Let $G$ be a topological group. Let $G_0 = \{g \in G\ $ $: e$ and $g$ are in the same path connected component of $G$$\}.$ Show that $G_0$ is a normal subgroup of $G.$
My attempt $:$ First I will prove that the left multiplication by any element of $G$ is continuous. Let $a \in G$ be a fixed element. First we consider the map $\varphi : G \longrightarrow G \times G$ defined by $g \longmapsto (a,g),\ g \in G.$ Then $\varphi$ is continuous on $G.$ To see that we take an open subset $U = \bigcup\limits_{i \in I} \left (U_i \times V_i \right )$ in $(G \times G),$ where $U_i,V_i$ are open subsets of $G$ for each $i \in I$ (some index set). Then $\varphi^{-1} (U) = \bigcup\limits_{\substack {i \in I \\ a \in U_i}} V_i,$ which is clearly open in $G$ for being the union of arbitrary open subsets of $G.$ Hence $\varphi$ is continuous. Since $G$ is a topological group the map $\psi : G \times G \longrightarrow G$ defined by $(g,g') \mapsto gg',\ (g,g') \in G \times G$ is also continuous. So the map $(\psi \circ \varphi) : G \longrightarrow G$ defined by $(\psi \circ \varphi) (g) = ag,\ g \in G$ is also continuous for being the composition of two continuous maps.
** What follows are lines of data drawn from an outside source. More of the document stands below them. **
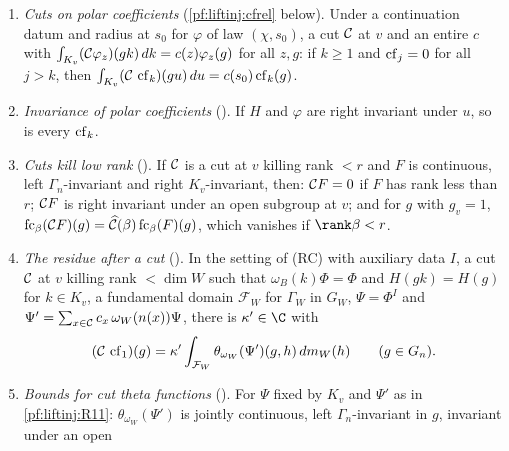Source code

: \begin{enumerate}[label=(R\arabic*)]
$r\ge1$, $\chi$ $r$-adapted, and let $n(\cdot)$ be a unipotent coordinate. For every finite set $S$ there are a place $v\notin S$, a cut $\liftinjcut$
at $v$ killing rank $<r$ and an entire function $c$ with $c(t/2)\ne0$ such that for every Haar probability measure on $K_v$, every $z$ and every
continuous right $K_v$-invariant $f$ of law $(\chi,z)$: $\int_{K_v}(\liftinjcut f)(gk)\,dk=c(z)f(g)$.
\item\label{pf:liftinj:R8} \emph{Cuts on polar coefficients} (\cref{pf:liftinj:cfrel} below). Under a continuation datum and
radius at $s_0$ for $\varphi$ of law $(\chi,s_0)$, a cut $\liftinjcut$ at $v$ and an entire $c$ with
$\int_{K_v}(\mathcal{C}\varphi_z)(gk)\,dk=c(z)\varphi_z(g)$ for all $z,g$: if $k\ge1$ and $\operatorname{cf}_j=0$ for all $j>k$, then
$\int_{K_v}(\mathcal{C}\,\operatorname{cf}_k)(gu)\,du=c(s_0)\operatorname{cf}_k(g)$.
\item\label{pf:liftinj:R9} \emph{Invariance of polar coefficients} (). If $H$ and $\varphi$ are right
invariant under $u$, so is every $\operatorname{cf}_k$.
\item\label{pf:liftinj:R10} \emph{Cuts kill low rank} (). If $\liftinjcut$ is a cut at $v$ killing
rank $<r$ and $F$ is continuous, left $\Gamma_n$-invariant and right $K_v$-invariant, then: $\mathcal{C} F=0$ if $F$ has rank less than $r$;
$\mathcal{C} F$ is right invariant under an open subgroup at $v$; and for $g$ with $g_v=1$,
$\mathrm{fc}_\beta(\mathcal{C} F)(g)=\widehat{\mathcal{C}}(\beta)\,\mathrm{fc}_\beta(F)(g)$, which vanishes if $\rank\beta<r$.
\item\label{pf:liftinj:R11} \emph{The residue after a cut} (). In the setting of (RC) with auxiliary
data $I$, a cut $\liftinjcut$ at $v$ killing rank $<\dim W$ such that $\omega_B(k)\Phi=\Phi$ and $H(gk)=H(g)$ for $k\in K_v$, a fundamental domain
$\mathcal F_W$ for $\Gamma_W$ in $G_W$, $\Psi=\Phi^I$ and $\Psi'=\sum_{x\in\mathcal{C}}c_x\,\omega_W(n(x))\Psi$, there is $\kappa'\in\C$ with
\begin{equation}\label{eq:pf:liftinj:cutid}
(\mathcal{C}\,\operatorname{cf}_1)(g)=\kappa'\int_{\mathcal F_W}\theta_{\omega_W}(\Psi')(g,h)\,dm_W(h)\qquad(g\in G_n).
\end{equation}
\item\label{pf:liftinj:R12} \emph{Bounds for cut theta functions} (). For $\Psi$ fixed by $K_v$ and
$\Psi'$ as in \ref{pf:liftinj:R11}: $\theta_{\omega_W}(\Psi')$ is jointly continuous, left $\Gamma_n$-invariant in $g$, invariant under an open

\end{enumerate}

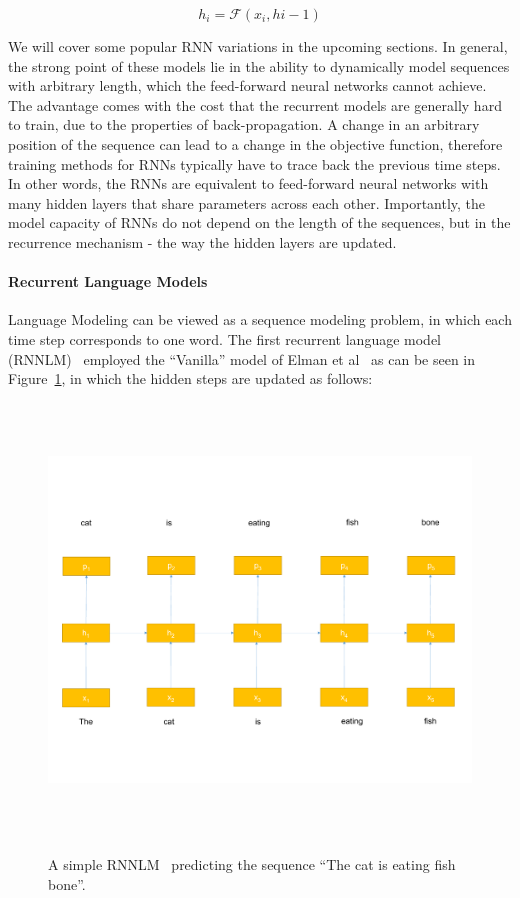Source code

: 
\begin{equation}
h_i = \mathcal{F}(x_i, h{i-1})
\end{equation}

 We will cover some popular RNN variations in the upcoming sections. In general, the strong point of these models lie in the ability to dynamically model sequences with arbitrary length, which the feed-forward neural networks cannot achieve. The advantage comes with the cost that the recurrent models are generally hard to train, due to the properties of back-propagation. A change in an arbitrary position of the sequence can lead to a change in the objective function, therefore training methods for RNNs typically have to trace back the previous time steps. In other words, the RNNs are equivalent to feed-forward neural networks with many hidden layers that share parameters across each other. Importantly, the model capacity of RNNs do not depend on the length of the sequences, but in the recurrence mechanism - the way the hidden layers are updated. 
 
\paragraph{Recurrent Language Models} Language Modeling can be viewed as a sequence modeling problem, in which each time step corresponds to one word. The first recurrent language model (RNNLM)~\cite{mikolov2010recurrent} employed the ``Vanilla'' model of Elman et al~\cite{elman1990finding} as can be seen in Figure~\ref{fig:SimpleRNN}, in which the hidden steps are updated as follows:

~ \begin{figure}[!t]
	~ \centering
	~ \includegraphics[width=\columnwidth]{figures/rnn.pdf}
	~ \caption{A simple RNNLM~\cite{mikolov2010recurrent} predicting the sequence ``The cat is eating fish bone''.}  
	~ \label{fig:SimpleRNN}
	~ \end{figure}



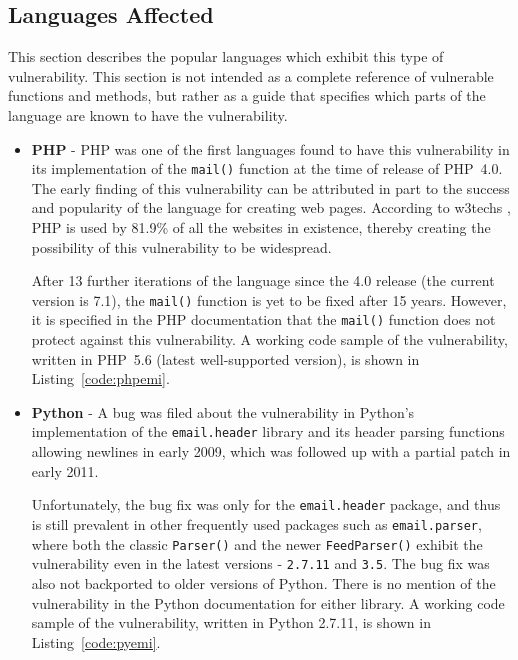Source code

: \subsection{Languages Affected}
\label{languages}
This section describes the popular languages which exhibit this type of vulnerability. This section is not intended as a complete reference of vulnerable functions and methods, but rather as a guide that specifies which parts of the language are known to have the vulnerability.

\begin{itemize}
\item{\textbf{PHP}} - PHP was one of the first languages found to have this vulnerability in its implementation of the \texttt{mail()} function at the time of release of PHP~4.0. The early finding of this vulnerability can be attributed in part to the success and popularity of the language for creating web pages. According to w3techs \cite{W3techs}, PHP is used by 81.9\% of all the websites in existence, thereby creating the possibility of this vulnerability to be widespread.

After 13 further iterations of the language since the 4.0 release (the current version is 7.1), the \texttt{mail()} function is yet to be fixed after 15 years. However, it is specified in the PHP documentation \cite{PHPDocs} that the \texttt{mail()} function does not protect against this vulnerability.
A working code sample of the vulnerability, written in PHP~5.6 (latest well-supported version), is shown in  Listing~\ref{code:phpemi}.

\item{\textbf{Python}} -
A bug was filed about the vulnerability in Python's implementation of the \texttt{email.header} library and its header parsing functions allowing newlines in early 2009, which was followed up with a partial patch in early 2011.

Unfortunately, the bug fix was only for the \texttt{email.header} package, and thus is still prevalent in other frequently used packages such as \texttt{email.parser}, where both the classic \texttt{Parser()} and the newer \texttt{FeedParser()} exhibit the vulnerability even in the latest versions - \texttt{2.7.11} and \texttt{3.5}. The bug fix was also not backported to older versions of Python.
There is no mention of the vulnerability in the Python documentation for either library.
A working code sample of the vulnerability, written in Python 2.7.11, is shown in Listing~\ref{code:pyemi}.



\end{itemize}

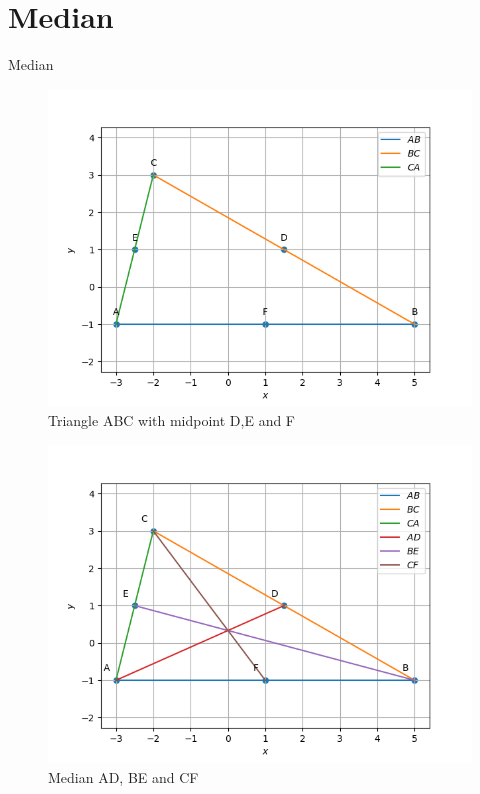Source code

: \documentclass[journal,12pt,twocolumn]{IEEEtran}
\theoremstyle{remark}
\begin{document}
\section{Median}
\begin{table}[!ht]
	
	\caption{Median}
	\label{tab:Median}	
\end{table}
\begin{figure}[!ht]
              \centering
              \includegraphics[width=\columnwidth]{./figs/fig1.2.1.png}
              \caption{Triangle ABC with midpoint D,E and F}
              \label{fig:3}
\end{figure}
\begin{figure}[!ht]
              \centering
              \includegraphics[width=\columnwidth]{./figs/fig1.2.2.png}
              \caption{Median AD, BE and CF}
              \label{fig:4}
\end{figure}
\end{document}
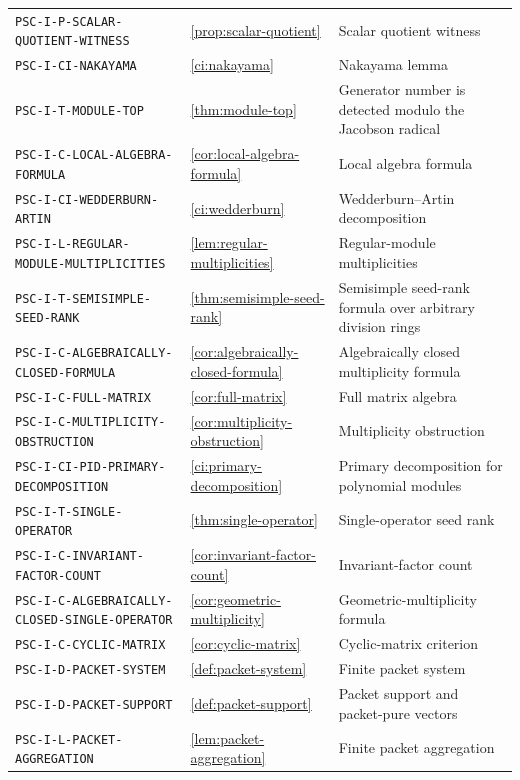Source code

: \documentclass[11pt]{article}
\theoremstyle{definition}
\theoremstyle{remark}
\theoremstyle{definition}\newtheorem{example}[theorem]{Example}
\begin{document}
\begin{longtable}{@{}p{}p{}p{}@{}}
\nolinkurl{PSC-I-P-SCALAR-QUOTIENT-WITNESS} & \ref{prop:scalar-quotient} & Scalar quotient witness \\
\nolinkurl{PSC-I-CI-NAKAYAMA} & \ref{ci:nakayama} & Nakayama lemma \\
\nolinkurl{PSC-I-T-MODULE-TOP} & \ref{thm:module-top} & Generator number is detected modulo the Jacobson radical \\
\nolinkurl{PSC-I-C-LOCAL-ALGEBRA-FORMULA} & \ref{cor:local-algebra-formula} & Local algebra formula \\
\nolinkurl{PSC-I-CI-WEDDERBURN-ARTIN} & \ref{ci:wedderburn} & Wedderburn--Artin decomposition \\
\nolinkurl{PSC-I-L-REGULAR-MODULE-MULTIPLICITIES} & \ref{lem:regular-multiplicities} & Regular-module multiplicities \\
\nolinkurl{PSC-I-T-SEMISIMPLE-SEED-RANK} & \ref{thm:semisimple-seed-rank} & Semisimple seed-rank formula over arbitrary division rings \\
\nolinkurl{PSC-I-C-ALGEBRAICALLY-CLOSED-FORMULA} & \ref{cor:algebraically-closed-formula} & Algebraically closed multiplicity formula \\
\nolinkurl{PSC-I-C-FULL-MATRIX} & \ref{cor:full-matrix} & Full matrix algebra \\
\nolinkurl{PSC-I-C-MULTIPLICITY-OBSTRUCTION} & \ref{cor:multiplicity-obstruction} & Multiplicity obstruction \\
\nolinkurl{PSC-I-CI-PID-PRIMARY-DECOMPOSITION} & \ref{ci:primary-decomposition} & Primary decomposition for polynomial modules \\
\nolinkurl{PSC-I-T-SINGLE-OPERATOR} & \ref{thm:single-operator} & Single-operator seed rank \\
\nolinkurl{PSC-I-C-INVARIANT-FACTOR-COUNT} & \ref{cor:invariant-factor-count} & Invariant-factor count \\
\nolinkurl{PSC-I-C-ALGEBRAICALLY-CLOSED-SINGLE-OPERATOR} & \ref{cor:geometric-multiplicity} & Geometric-multiplicity formula \\
\nolinkurl{PSC-I-C-CYCLIC-MATRIX} & \ref{cor:cyclic-matrix} & Cyclic-matrix criterion \\
\nolinkurl{PSC-I-D-PACKET-SYSTEM} & \ref{def:packet-system} & Finite packet system \\
\nolinkurl{PSC-I-D-PACKET-SUPPORT} & \ref{def:packet-support} & Packet support and packet-pure vectors \\
\nolinkurl{PSC-I-L-PACKET-AGGREGATION} & \ref{lem:packet-aggregation} & Finite packet aggregation \\

\end{longtable}
\end{document}

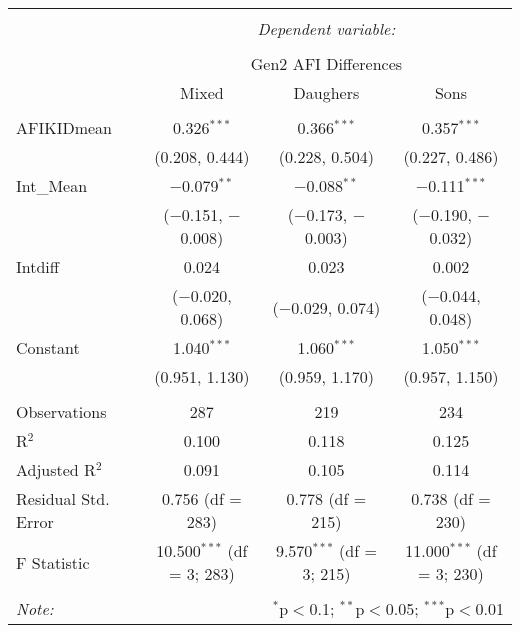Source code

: 
\begingroup 
\small 
\begin{tabular}{@{\extracolsep{1pt}}lccc} 
\\[-1.8ex]\hline 
\hline \\[-1.8ex] 
 & \multicolumn{3}{c}{\textit{Dependent variable:}} \\ 
\cline{2-4} 
\\[-1.8ex] & \multicolumn{3}{c}{Gen2 AFI Differences} \\ 
 & Mixed & Daughers & Sons \\ 
\hline \\[-1.8ex] 
 AFIKIDmean & 0.326$^{***}$ & 0.366$^{***}$ & 0.357$^{***}$ \\ 
  & (0.208, 0.444) & (0.228, 0.504) & (0.227, 0.486) \\ 
  Int\_Mean & $-$0.079$^{**}$ & $-$0.088$^{**}$ & $-$0.111$^{***}$ \\ 
  & ($-$0.151, $-$0.008) & ($-$0.173, $-$0.003) & ($-$0.190, $-$0.032) \\ 
  Intdiff & 0.024 & 0.023 & 0.002 \\ 
  & ($-$0.020, 0.068) & ($-$0.029, 0.074) & ($-$0.044, 0.048) \\ 
  Constant & 1.040$^{***}$ & 1.060$^{***}$ & 1.050$^{***}$ \\ 
  & (0.951, 1.130) & (0.959, 1.170) & (0.957, 1.150) \\ 
 \hline \\[-1.8ex] 
Observations & 287 & 219 & 234 \\ 
R$^{2}$ & 0.100 & 0.118 & 0.125 \\ 
Adjusted R$^{2}$ & 0.091 & 0.105 & 0.114 \\ 
Residual Std. Error & 0.756 (df = 283) & 0.778 (df = 215) & 0.738 (df = 230) \\ 
F Statistic & 10.500$^{***}$ (df = 3; 283) & 9.570$^{***}$ (df = 3; 215) & 11.000$^{***}$ (df = 3; 230) \\ 
\hline 
\hline \\[-1.8ex] 
\textit{Note:}  & \multicolumn{3}{r}{$^{*}$p$<$0.1; $^{**}$p$<$0.05; $^{***}$p$<$0.01} \\ 
\end{tabular} 
\endgroup 
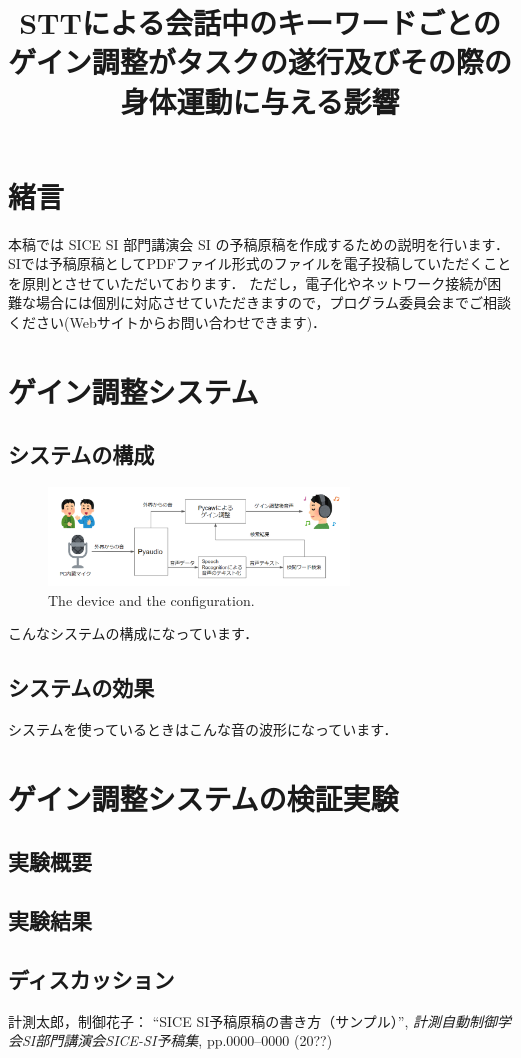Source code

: \documentclass[a4paper]{jarticle}
\begin{document}
%
\title{STTによる会話中のキーワードごとのゲイン調整がタスクの遂行及びその際の身体運動に与える影響} %
%
\maketitle
%
\section{緒言}
本稿では SICE SI 部門講演会 SI の予稿原稿を作成するための説明を行います．
SIでは予稿原稿としてPDFファイル形式のファイルを電子投稿していただくことを原則とさせていただいております．
ただし，電子化やネットワーク接続が困難な場合には個別に対応させていただきますので，プログラム委員会までご相談ください(Webサイトからお問い合わせできます)．
%
\section{ゲイン調整システム}
\subsection{システムの構成}
\begin{figure}[htbp]
    \begin{center}
    \includegraphics[width=80mm]{system.PNG}
    \caption{The device and the configuration.}
    \end{center}
    \end{figure}

こんなシステムの構成になっています．
\subsection{システムの効果}
    
システムを使っているときはこんな音の波形になっています．
\section{ゲイン調整システムの検証実験}
\subsection{実験概要}
\subsection{実験結果}
\subsection{ディスカッション}
%
%
\begin{thebibliography}{99}
	計測太郎，制御花子：
	``SICE SI予稿原稿の書き方（サンプル）'',  
   {\it 計測自動制御学会SI部門講演会SICE-SI予稿集}, 
    pp.0000--0000 (20??)
\end{thebibliography}
%
%
%
\end{document}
Thus left multiplication by any element of $G$ is continuous (in fact a homeomorphism on $G$), as claimed. Similarly we can prove that the right multiplication by any element of $G$ is also continuous. From now on I will use $L_a$ to denote the left multiplication by $a \in G$ and $R_b$ to denote the right multiplication by $b \in G.$
Now let us prove that $G_0$ is a subgroup of $G.$ Let us take $g,g' \in G_0.$ Then there exist paths $\gamma_1$ joining $e$ and $g$ and $\gamma_2$ joining $e$ and $g'.$ Then $(R_{g'} \circ \gamma_1)$ defines a path from $g'$ to $gg'.$ Therefore the concatenation $\gamma_2 + (R_{g'} \circ \gamma_1)$ defines a path from $e$ to $gg'.$ This shows that $gg' \in G_0.$ Also since $G$ is a topological group the map $\iota : G \longrightarrow G$ defined by $g \longmapsto g^{-1}$ is continuous (in fact a homeomorphism on $G$). Now for any $g \in G_0$ let $\gamma$ be a path joining $e$ and $g.$ Then $(\iota \circ \gamma)$ defines a path from $e$ to $g^{-1},$ proving that $g^{-1} \in G_0.$ This shows that $G_0$ is a subgroup of $G.$
To prove that $G_0$ is a normal subgroup of $G$ we take $g \in G$ and $g_0 \in G_0.$ Need only to show that $gg_0g^{-1} \in G_0.$ Since $g_0 \in G$ there exists a path $\gamma_0$ joining $e$ and $g_0.$ Then $(R_{g^{-1}} \circ L_g \circ \gamma_0)$ defines a path from $e$ to $gg_0g^{-1},$ proving that $gg_0g^{-1} \in G_0,$ as required.
This completes the proof.
QED
Can anybody please check my solution? Thanks for your time.